La tarea de construir amor

Artículos - 27 de agosto

Desde un estado de pureza, en cual­quier situación, sea en la familia, en la pareja, con una amistad, donde quiera que sea, con pureza ese amor debe expresarse. Siento amor por mi esposa y mis hijos pero ese amor no me impulsa a hacer por otros lo que haría por mi familia. Es ahí en donde yo limito al Amor.

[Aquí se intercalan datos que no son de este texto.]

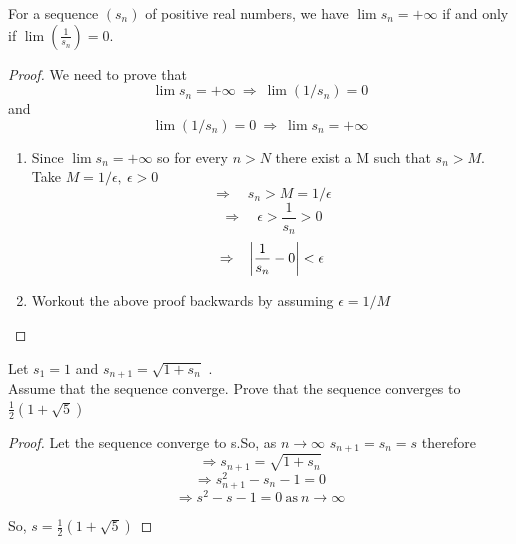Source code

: \documentclass{notes}
\begin{document}



\begin{problem}
	For a sequence $(s_n)$ of positive real numbers, we have $\lim s_n = +\infty $
	if and only if $ \lim ( \frac{1}{s_n})=0$.
	
\end{problem}

\begin{proof}
	We need to prove that
	$$\lim s_n  =+\infty \ \Rightarrow\ \lim (1/s_n)=0$$
	and
	$$\lim (1/s_n)=0 \ \Rightarrow\ \lim s_n  =+\infty$$
	\begin{enumerate}
		\item 
		Since $\lim s_n = +\infty$ so for every $n>N$ there exist a M such that $s_n >M$. Take $M= 1/\epsilon,\ \epsilon >0$
		$$\Rightarrow\quad s_n>M=1/\epsilon $$
		$$\Rightarrow\quad \epsilon>\frac{1}{s_n}>0$$
		$$\Rightarrow\quad\abs{\frac{1}{s_n}-0} <\epsilon$$   
		\item
		Workout the above proof backwards by assuming $\epsilon=1/M$
	\end{enumerate}
\end{proof}

\begin{problem}
	Let $s_1 = 1$ and $s_{n+1} = \sqrt{1+s_n}$ .\\
	Assume that the sequence converge. Prove that the sequence converges to $\frac{1}{2} (1+\sqrt{5})$
\end{problem}
\begin{proof}
	Let the sequence converge to s.So, as  $n\to \infty$ $s_{n+1} = s_n = s$ therefore
	$$\Rightarrow s_{n+1}=\sqrt{1+s_n}$$
	$$\Rightarrow s_{n+1} ^2 - s_n -1 = 0$$
	$$\Rightarrow s^2 -s-1=0\ \mathrm{as}\ n\to \infty$$
	
	So, ${s = \frac{1}{2}(1+\sqrt{5})}$
\end{proof}
\end{document}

Hay algo que es parte de la naturaleza de la mujer dado que en ella se gesta la vida. Es la que atiende el creci­miento de ese ser que viene a este mundo sabiendo y aprendiendo a reconocer un idioma que no manejamos los hombres: cuándo un llanto es de dolor, de qué tipo de dolor se trata, y desde ahí brinda su atención. La naturaleza y el tiempo han hecho que a esto las mujeres lo vayan desarrollando y se vuelva fuerte en su expre­sión. Los hombres nunca podremos gestar vida de esa manera, pero tenemos una parte importante, la de acompañar en ese proceso desde un lugar dife­rente. No está aconteciendo en nuestro cuerpo, no es un contacto tan directo desde nuestro ser como sí lo es con la madre, pero con Amor tenemos que acompañar. No pasa por sentir lo mismo, nunca lo sentiremos pero sí podemos comprender y ponernos en su lugar para entender qué es lo que se siente.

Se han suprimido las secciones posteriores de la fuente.